> _AIM OF THE TASK_: Which lines of the entries hold the string "https"? Copy each one.

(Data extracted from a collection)
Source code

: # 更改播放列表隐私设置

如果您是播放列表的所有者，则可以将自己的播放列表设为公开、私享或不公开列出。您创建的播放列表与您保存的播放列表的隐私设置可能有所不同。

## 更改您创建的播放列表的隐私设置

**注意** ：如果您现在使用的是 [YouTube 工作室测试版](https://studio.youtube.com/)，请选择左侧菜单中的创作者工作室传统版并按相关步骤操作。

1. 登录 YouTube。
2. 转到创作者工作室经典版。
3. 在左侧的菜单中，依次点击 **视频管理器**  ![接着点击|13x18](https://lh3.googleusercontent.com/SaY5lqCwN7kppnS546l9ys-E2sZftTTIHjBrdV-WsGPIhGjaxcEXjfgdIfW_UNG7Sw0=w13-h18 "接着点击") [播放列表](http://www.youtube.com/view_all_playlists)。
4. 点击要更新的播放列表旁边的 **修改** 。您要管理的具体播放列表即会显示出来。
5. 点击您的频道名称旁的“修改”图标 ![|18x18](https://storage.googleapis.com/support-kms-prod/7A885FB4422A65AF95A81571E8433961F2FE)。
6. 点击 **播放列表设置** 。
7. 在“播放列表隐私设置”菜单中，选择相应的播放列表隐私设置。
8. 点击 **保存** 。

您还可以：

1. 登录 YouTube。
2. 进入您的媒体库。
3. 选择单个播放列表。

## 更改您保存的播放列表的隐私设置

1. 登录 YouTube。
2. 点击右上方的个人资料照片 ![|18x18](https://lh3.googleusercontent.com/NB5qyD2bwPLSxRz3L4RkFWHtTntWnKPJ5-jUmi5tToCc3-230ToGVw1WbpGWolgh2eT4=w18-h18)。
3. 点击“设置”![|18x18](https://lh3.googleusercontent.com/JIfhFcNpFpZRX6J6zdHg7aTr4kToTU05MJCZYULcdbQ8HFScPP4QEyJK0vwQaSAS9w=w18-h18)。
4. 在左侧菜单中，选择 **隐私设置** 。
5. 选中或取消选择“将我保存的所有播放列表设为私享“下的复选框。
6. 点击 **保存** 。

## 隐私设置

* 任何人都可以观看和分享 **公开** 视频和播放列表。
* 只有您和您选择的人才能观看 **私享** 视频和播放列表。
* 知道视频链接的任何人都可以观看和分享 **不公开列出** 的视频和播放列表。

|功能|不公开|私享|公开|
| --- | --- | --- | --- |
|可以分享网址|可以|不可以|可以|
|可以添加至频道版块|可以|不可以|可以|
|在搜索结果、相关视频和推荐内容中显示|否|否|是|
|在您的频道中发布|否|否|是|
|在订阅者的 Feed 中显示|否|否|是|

> _TASK SOLUTION_:
**注意** ：如果您现在使用的是 [YouTube 工作室测试版](https://studio.youtube.com/)，请选择左侧菜单中的创作者工作室传统版并按相关步骤操作。
3. 在左侧的菜单中，依次点击 **视频管理器**  ![接着点击|13x18](https://lh3.googleusercontent.com/SaY5lqCwN7kppnS546l9ys-E2sZftTTIHjBrdV-WsGPIhGjaxcEXjfgdIfW_UNG7Sw0=w13-h18 "接着点击") [播放列表](http://www.youtube.com/view_all_playlists)。
5. 点击您的频道名称旁的“修改”图标 ![|18x18](https://storage.googleapis.com/support-kms-prod/7A885FB4422A65AF95A81571E8433961F2FE)。
2. 点击右上方的个人资料照片 ![|18x18](https://lh3.googleusercontent.com/NB5qyD2bwPLSxRz3L4RkFWHtTntWnKPJ5-jUmi5tToCc3-230ToGVw1WbpGWolgh2eT4=w18-h18)。
3. 点击“设置”![|18x18](https://lh3.googleusercontent.com/JIfhFcNpFpZRX6J6zdHg7aTr4kToTU05MJCZYULcdbQ8HFScPP4QEyJK0vwQaSAS9w=w18-h18)。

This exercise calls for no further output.